### PROMPT
Within the data that follows, set down exactly the lines from the one containing "- **Automated Confirmations" through the one containing "- **Responsive Layouts**: Implemented", both ends included.

--------------------

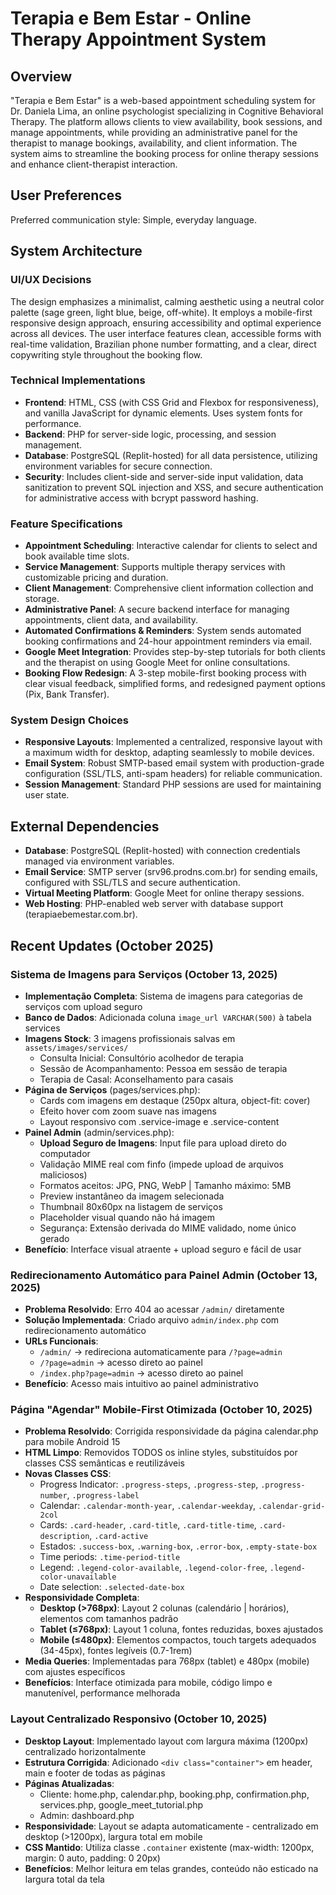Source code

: # Terapia e Bem Estar - Online Therapy Appointment System

## Overview
"Terapia e Bem Estar" is a web-based appointment scheduling system for Dr. Daniela Lima, an online psychologist specializing in Cognitive Behavioral Therapy. The platform allows clients to view availability, book sessions, and manage appointments, while providing an administrative panel for the therapist to manage bookings, availability, and client information. The system aims to streamline the booking process for online therapy sessions and enhance client-therapist interaction.

## User Preferences
Preferred communication style: Simple, everyday language.

## System Architecture

### UI/UX Decisions
The design emphasizes a minimalist, calming aesthetic using a neutral color palette (sage green, light blue, beige, off-white). It employs a mobile-first responsive design approach, ensuring accessibility and optimal experience across all devices. The user interface features clean, accessible forms with real-time validation, Brazilian phone number formatting, and a clear, direct copywriting style throughout the booking flow.

### Technical Implementations
- **Frontend**: HTML, CSS (with CSS Grid and Flexbox for responsiveness), and vanilla JavaScript for dynamic elements. Uses system fonts for performance.
- **Backend**: PHP for server-side logic, processing, and session management.
- **Database**: PostgreSQL (Replit-hosted) for all data persistence, utilizing environment variables for secure connection.
- **Security**: Includes client-side and server-side input validation, data sanitization to prevent SQL injection and XSS, and secure authentication for administrative access with bcrypt password hashing.

### Feature Specifications
- **Appointment Scheduling**: Interactive calendar for clients to select and book available time slots.
- **Service Management**: Supports multiple therapy services with customizable pricing and duration.
- **Client Management**: Comprehensive client information collection and storage.
- **Administrative Panel**: A secure backend interface for managing appointments, client data, and availability.
- **Automated Confirmations & Reminders**: System sends automated booking confirmations and 24-hour appointment reminders via email.
- **Google Meet Integration**: Provides step-by-step tutorials for both clients and the therapist on using Google Meet for online consultations.
- **Booking Flow Redesign**: A 3-step mobile-first booking process with clear visual feedback, simplified forms, and redesigned payment options (Pix, Bank Transfer).

### System Design Choices
- **Responsive Layouts**: Implemented a centralized, responsive layout with a maximum width for desktop, adapting seamlessly to mobile devices.
- **Email System**: Robust SMTP-based email system with production-grade configuration (SSL/TLS, anti-spam headers) for reliable communication.
- **Session Management**: Standard PHP sessions are used for maintaining user state.

## External Dependencies

- **Database**: PostgreSQL (Replit-hosted) with connection credentials managed via environment variables.
- **Email Service**: SMTP server (srv96.prodns.com.br) for sending emails, configured with SSL/TLS and secure authentication.
- **Virtual Meeting Platform**: Google Meet for online therapy sessions.
- **Web Hosting**: PHP-enabled web server with database support (terapiaebemestar.com.br).

## Recent Updates (October 2025)

### Sistema de Imagens para Serviços (October 13, 2025)
- **Implementação Completa**: Sistema de imagens para categorias de serviços com upload seguro
- **Banco de Dados**: Adicionada coluna `image_url VARCHAR(500)` à tabela services
- **Imagens Stock**: 3 imagens profissionais salvas em `assets/images/services/`
  - Consulta Inicial: Consultório acolhedor de terapia
  - Sessão de Acompanhamento: Pessoa em sessão de terapia
  - Terapia de Casal: Aconselhamento para casais
- **Página de Serviços** (pages/services.php):
  - Cards com imagens em destaque (250px altura, object-fit: cover)
  - Efeito hover com zoom suave nas imagens
  - Layout responsivo com .service-image e .service-content
- **Painel Admin** (admin/services.php):
  - **Upload Seguro de Imagens**: Input file para upload direto do computador
  - Validação MIME real com finfo (impede upload de arquivos maliciosos)
  - Formatos aceitos: JPG, PNG, WebP | Tamanho máximo: 5MB
  - Preview instantâneo da imagem selecionada
  - Thumbnail 80x60px na listagem de serviços
  - Placeholder visual quando não há imagem
  - Segurança: Extensão derivada do MIME validado, nome único gerado
- **Benefício**: Interface visual atraente + upload seguro e fácil de usar

### Redirecionamento Automático para Painel Admin (October 13, 2025)
- **Problema Resolvido**: Erro 404 ao acessar `/admin/` diretamente
- **Solução Implementada**: Criado arquivo `admin/index.php` com redirecionamento automático
- **URLs Funcionais**:
  - `/admin/` → redireciona automaticamente para `/?page=admin`
  - `/?page=admin` → acesso direto ao painel
  - `/index.php?page=admin` → acesso direto ao painel
- **Benefício**: Acesso mais intuitivo ao painel administrativo

### Página "Agendar" Mobile-First Otimizada (October 10, 2025)
- **Problema Resolvido**: Corrigida responsividade da página calendar.php para mobile Android 15
- **HTML Limpo**: Removidos TODOS os inline styles, substituídos por classes CSS semânticas e reutilizáveis
- **Novas Classes CSS**:
  - Progress Indicator: `.progress-steps`, `.progress-step`, `.progress-number`, `.progress-label`
  - Calendar: `.calendar-month-year`, `.calendar-weekday`, `.calendar-grid-2col`
  - Cards: `.card-header`, `.card-title`, `.card-title-time`, `.card-description`, `.card-active`
  - Estados: `.success-box`, `.warning-box`, `.error-box`, `.empty-state-box`
  - Time periods: `.time-period-title`
  - Legend: `.legend-color-available`, `.legend-color-free`, `.legend-color-unavailable`
  - Date selection: `.selected-date-box`
- **Responsividade Completa**:
  - **Desktop (>768px)**: Layout 2 colunas (calendário | horários), elementos com tamanhos padrão
  - **Tablet (≤768px)**: Layout 1 coluna, fontes reduzidas, boxes ajustados
  - **Mobile (≤480px)**: Elementos compactos, touch targets adequados (34-45px), fontes legíveis (0.7-1rem)
- **Media Queries**: Implementadas para 768px (tablet) e 480px (mobile) com ajustes específicos
- **Benefícios**: Interface otimizada para mobile, código limpo e manutenível, performance melhorada

### Layout Centralizado Responsivo (October 10, 2025)
- **Desktop Layout**: Implementado layout com largura máxima (1200px) centralizado horizontalmente
- **Estrutura Corrigida**: Adicionado `<div class="container">` em header, main e footer de todas as páginas
- **Páginas Atualizadas**:
  - Cliente: home.php, calendar.php, booking.php, confirmation.php, services.php, google_meet_tutorial.php
  - Admin: dashboard.php
- **Responsividade**: Layout se adapta automaticamente - centralizado em desktop (>1200px), largura total em mobile
- **CSS Mantido**: Utiliza classe `.container` existente (max-width: 1200px, margin: 0 auto, padding: 0 20px)
- **Benefícios**: Melhor leitura em telas grandes, conteúdo não esticado na largura total da tela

--------------------

### WORKED SOLUTION
- **Automated Confirmations & Reminders**: System sends automated booking confirmations and 24-hour appointment reminders via email.
- **Google Meet Integration**: Provides step-by-step tutorials for both clients and the therapist on using Google Meet for online consultations.
- **Booking Flow Redesign**: A 3-step mobile-first booking process with clear visual feedback, simplified forms, and redesigned payment options (Pix, Bank Transfer).

### System Design Choices
- **Responsive Layouts**: Implemented a centralized, responsive layout with a maximum width for desktop, adapting seamlessly to mobile devices.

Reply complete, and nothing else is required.